Benchmark Maintenance¶

The benchmark can be updated simply by downloading the latest Wikidata dump and running the automated pipeline. It naturally supports multiple languages (leveraging the multilingual features of Wikidata/Wikipedia) with zero manual cost throughout the process.

Key Experimental Results¶

Main Results (12 LLMs × 8 Task Settings, EM/F1)¶

Model	Single-Hop Gold EM	Multi-Hop Gold EM	Average EM	Average F1
Gemma-2-9B	85.0	57.7	—	—
Mistral-Nemo-12B	82.7	57.7	53.9	62.0
LongChat-v1.5-7B	75.5	38.8	36.4	48.9
GPT-4o	High	High	One of the best	One of the best
Llama-2-7B	40.6	33.6	19.9	36.7

Ablation Study (Performance Comparison Before/After Cutoff)¶

Observation	Explanation
General EM decline post-cutoff	Performance of all LLMs on post-cutoff samples is significantly lower than on pre-cutoff ones, directly confirming the existence of data contamination.
Increased selection of outdated answers	In Multi-Choice, the selection rate of outdated answers (correct pre-cutoff but updated post-cutoff) rises significantly.
Performance drop with more distractor documents	EM continuously declines from \(N_d=3\) to \(N_d=7\), reflecting difficulties under long-context retrieval.

Key Findings¶

Data Quality Verification: Human evaluation indicates context accuracy of 97.3% (single-hop)/98.7% (multi-hop), and answer accuracy of 96.7%/97.3%.
The performance comparison before and after the cutoff is the most direct evidence of the framework's effectiveness—if the benchmark is truly uncontaminated, performance on post-cutoff knowledge should drop (since LLMs have not encountered it).
Multi-hop tasks are significantly more difficult than single-hop tasks, and distractor documents further exacerbate this difficulty.

Highlights & Insights¶

Clarifying the distinction between "new knowledge" and "new data" is a core contribution. While LiveBench collects new problems from LeetCode whose underlying knowledge might still be old, AntiLeakBench ensures that the fundamental knowledge itself is generated post-cutoff.
The fully automated, zero-human pipeline ensures sustainable maintainability; downloading Wikidata dumps periodically is sufficient to generate customized benchmarks for new LLMs.
The inclusion of an outdated option (the correct answer pre-cutoff) in Multi-Choice tasks cleverly detects whether LLMs rely on outdated knowledge for answering.

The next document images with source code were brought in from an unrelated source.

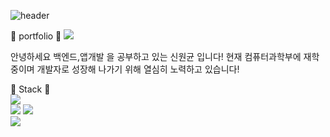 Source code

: ![header](https://capsule-render.vercel.app/api?type=cylinder&color=auto&height=300&section=header&text=Hello!%20안녕하세요!&fontSize=90)
  
:page_with_curl: portfolio :page_with_curl:
<a href="https://sok5188.github.io/"><img src="https://img.shields.io/badge/Github_page-gray?style=for-the-badge&logo=githubpages&logoColor=#222222&logoWidth=60"></a>
  
안녕하세요
백엔드,앱개발 을 공부하고 있는 신원균 입니다!
현재 컴퓨터과학부에 재학 중이며 개발자로 성장해 나가기 위해 열심히 노력하고 있습니다! 
  
:punch: Stack :punch:  
<img src="https://img.shields.io/badge/Node.js-339933?style=for-the-badge&logo=nodedotjs&logoColor=white">    
<img src="https://img.shields.io/badge/Kotlin-white?style=for-the-badge&logo=kotlin&logoColor=7F52FF">
<img src="https://img.shields.io/badge/C-black?style=for-the-badge&logo=c&logoColor=A8B9CC">  
<img src="https://img.shields.io/badge/C++-black?style=for-the-badge&logo=c++&logoColor=white">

Limitations & Future Work¶

Only covers knowledge-based QA tasks—reasoning, mathematics, and code generation tasks cannot be evaluated using this framework.
Relies on the update frequency and coverage of Wikidata/Wikipedia; knowledge updates in certain domains might lag.
The knowledge cutoff dates of LLMs might not be entirely accurate, as models might encounter post-cutoff knowledge through other channels.
Automatically generated questions tend to be highly templated, offering lower diversity compared to human-written ones.
Although multilingual support is claimed, experiments are primarily validated on English.

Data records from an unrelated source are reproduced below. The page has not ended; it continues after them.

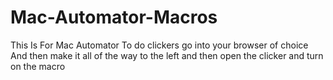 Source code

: # Mac-Automator-Macros
This Is For Mac Automator 
To do clickers go into your browser of choice
And then make it all of the way to the left 
and then open the clicker and turn on the macro
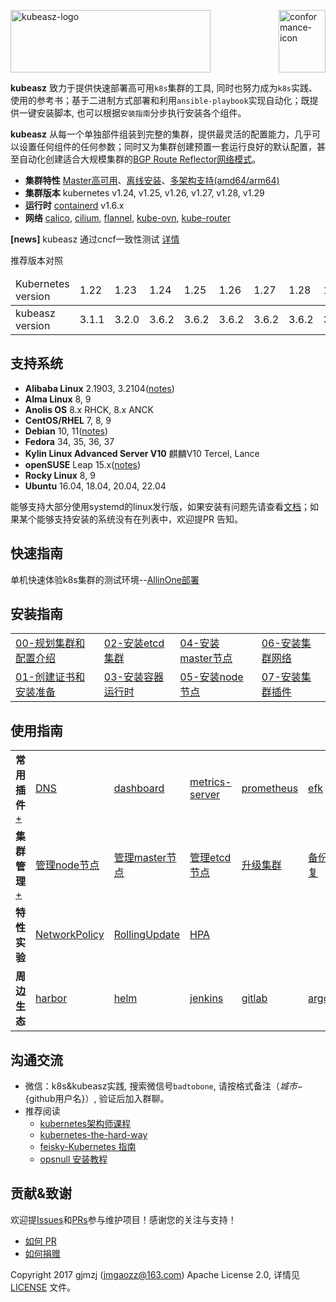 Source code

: <img alt="kubeasz-logo" width="320" height="100" src="pics/kubeasz.svg">  <a href="docs/mixes/conformance.md"><img align="right" alt="conformance-icon" width="75" height="100" src="https://www.cncf.io/wp-content/uploads/2020/07/certified_kubernetes_color-1.png"></a>

**kubeasz** 致力于提供快速部署高可用`k8s`集群的工具, 同时也努力成为`k8s`实践、使用的参考书；基于二进制方式部署和利用`ansible-playbook`实现自动化；既提供一键安装脚本, 也可以根据`安装指南`分步执行安装各个组件。

**kubeasz** 从每一个单独部件组装到完整的集群，提供最灵活的配置能力，几乎可以设置任何组件的任何参数；同时又为集群创建预置一套运行良好的默认配置，甚至自动化创建适合大规模集群的[BGP Route Reflector网络模式](docs/setup/network-plugin/calico-bgp-rr.md)。

- **集群特性** [Master高可用](docs/setup/00-planning_and_overall_intro.md#ha-architecture)、[离线安装](docs/setup/offline_install.md)、[多架构支持(amd64/arm64)](docs/setup/multi_platform.md)
- **集群版本** kubernetes v1.24, v1.25, v1.26, v1.27, v1.28, v1.29
- **运行时** [containerd](docs/setup/03-container_runtime.md) v1.6.x
- **网络** [calico](docs/setup/network-plugin/calico.md), [cilium](docs/setup/network-plugin/cilium.md), [flannel](docs/setup/network-plugin/flannel.md), [kube-ovn](docs/setup/network-plugin/kube-ovn.md), [kube-router](docs/setup/network-plugin/kube-router.md)


**[news]** kubeasz 通过cncf一致性测试 [详情](docs/mixes/conformance.md)

推荐版本对照

<table>
  <thead>
    <tr>
      <td>Kubernetes version</td>
      <td>1.22</td>
      <td>1.23</td>
      <td>1.24</td>
      <td>1.25</td>
      <td>1.26</td>
      <td>1.27</td>
      <td>1.28</td>
      <td>1.29</td>
    </tr>
  </thead>
  <tbody>
    <tr>
      <td>kubeasz version</td>
      <td>3.1.1</td>
      <td>3.2.0</td>
      <td>3.6.2</td>
      <td>3.6.2</td>
      <td>3.6.2</td>
      <td>3.6.2</td>
      <td>3.6.2</td>
      <td>3.6.3</td>
    </tr>
  </tbody>
</table>

## 支持系统

- **Alibaba Linux** 2.1903, 3.2104([notes](docs/setup/multi_os.md#Alibaba))
- **Alma Linux** 8, 9
- **Anolis OS** 8.x RHCK, 8.x ANCK
- **CentOS/RHEL** 7, 8, 9
- **Debian** 10, 11([notes](docs/setup/multi_os.md#Debian))
- **Fedora** 34, 35, 36, 37
- **Kylin Linux Advanced Server V10** 麒麟V10 Tercel, Lance
- **openSUSE** Leap 15.x([notes](docs/setup/multi_os.md#openSUSE))
- **Rocky Linux** 8, 9
- **Ubuntu** 16.04, 18.04, 20.04, 22.04

能够支持大部分使用systemd的linux发行版，如果安装有问题先请查看[文档](docs/setup/multi_os.md)；如果某个能够支持安装的系统没有在列表中，欢迎提PR 告知。

## 快速指南

单机快速体验k8s集群的测试环境--[AllinOne部署](docs/setup/quickStart.md)

## 安装指南

<table border="0">
    <tr>
        <td><a href="docs/setup/00-planning_and_overall_intro.md">00-规划集群和配置介绍</a></td>
        <td><a href="docs/setup/02-install_etcd.md">02-安装etcd集群</a></td>
        <td><a href="docs/setup/04-install_kube_master.md">04-安装master节点</a></td>
        <td><a href="docs/setup/06-install_network_plugin.md">06-安装集群网络</a></td>
    </tr>
    <tr>
        <td><a href="docs/setup/01-CA_and_prerequisite.md">01-创建证书和安装准备</a></td>
        <td><a href="docs/setup/03-container_runtime.md">03-安装容器运行时</a></td>
        <td><a href="docs/setup/05-install_kube_node.md">05-安装node节点</a></td>
        <td><a href="docs/setup/07-install_cluster_addon.md">07-安装集群插件</a></td>
    </tr>
</table>

## 使用指南

<table border="0">
    <tr>
        <td><strong>常用插件</strong><a href="docs/guide/index.md">+</a></td>
        <td><a href="docs/guide/kubedns.md">DNS</a></td>
        <td><a href="docs/guide/dashboard.md">dashboard</a></td>
        <td><a href="docs/guide/metrics-server.md">metrics-server</a></td>
        <td><a href="docs/guide/prometheus.md">prometheus</a></td>
        <td><a href="docs/guide/efk.md">efk</a></td>
    </tr>
    <tr>
        <td><strong>集群管理</strong><a href="docs/op/op-index.md">+</a></td>
        <td><a href="docs/op/op-node.md">管理node节点</a></td>
        <td><a href="docs/op/op-master.md">管理master节点</a></td>
        <td><a href="docs/op/op-etcd.md">管理etcd节点</a></td>
        <td><a href="docs/op/upgrade.md">升级集群</a></td>
        <td><a href="docs/op/cluster_restore.md">备份恢复</a></td>
    </tr>
    <tr>
        <td><strong>特性实验</strong></td>
        <td><a href="docs/guide/networkpolicy.md">NetworkPolicy</a></td>
        <td><a href="docs/guide/rollingupdateWithZeroDowntime.md">RollingUpdate</a></td>
        <td><a href="docs/guide/hpa.md">HPA</a></td>
        <td><a href=""></a></td>
        <td><a href=""></a></td>
    </tr>
    <tr>
        <td><strong>周边生态</strong></td>
        <td><a href="docs/guide/harbor.md">harbor</a></td>
        <td><a href="docs/guide/helm.md">helm</a></td>
        <td><a href="docs/guide/jenkins.md">jenkins</a></td>
        <td><a href="docs/guide/gitlab/readme.md">gitlab</a></td>
        <td><a href="docs/guide/argocd.md">argocd</a></td>
        <td><a href=""></a></td>
    </tr>
</table>

## 沟通交流

- 微信：k8s&kubeasz实践, 搜索微信号`badtobone`, 请按格式备注（${城市}-${github用户名}）, 验证后加入群聊。
- 推荐阅读
  - [kubernetes架构师课程](https://www.toutiao.com/c/user/token/MS4wLjABAAAA0YFomuMNm87NNysXeUsQdI0Tt3gOgz8WG_0B3MzxsmI/?tab=article)
  - [kubernetes-the-hard-way](https://github.com/kelseyhightower/kubernetes-the-hard-way)
  - [feisky-Kubernetes 指南](https://github.com/feiskyer/kubernetes-handbook/blob/master/SUMMARY.md)
  - [opsnull 安装教程](https://github.com/opsnull/follow-me-install-kubernetes-cluster)

## 贡献&致谢

欢迎提[Issues](https://github.com/easzlab/kubeasz/issues)和[PRs](docs/mixes/HowToContribute.md)参与维护项目！感谢您的关注与支持！
- [如何 PR](docs/mixes/HowToContribute.md)
- [如何捐赠](docs/mixes/donate.md)

Copyright 2017 gjmzj (jmgaozz@163.com) Apache License 2.0, 详情见 [LICENSE](docs/mixes/LICENSE) 文件。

vs LiveBench: Collects newly released data, but the underlying knowledge may be old; AntiLeakBench ensures the knowledge itself is new.
vs RealTimeQA: Requires manual maintenance and has rarely been updated recently; AntiLeakBench is fully automated and zero-cost.
vs ADU (Ying et al. 2024): Uses LLMs to rewrite existing benchmarks, which risks introducing bias; AntiLeakBench operates based on real-world knowledge updates.

Rating¶

Novelty: ⭐⭐⭐⭐⭐ The concept of "new knowledge" and the fully automated knowledge-tracking construction pipeline are novel and significant contributions.
Experimental Thoroughness: ⭐⭐⭐⭐ Evaluated 12 LLMs under 8 task settings, with strong before/after cutoff comparisons and thorough human quality verification.
Writing Quality: ⭐⭐⭐⭐ Clear motivation and detailed methodology, though some mathematical notations are dense.
Value: ⭐⭐⭐⭐⭐ A major contribution to LLM evaluation infrastructure, with its core practical value lying in fully automated and sustainable updating.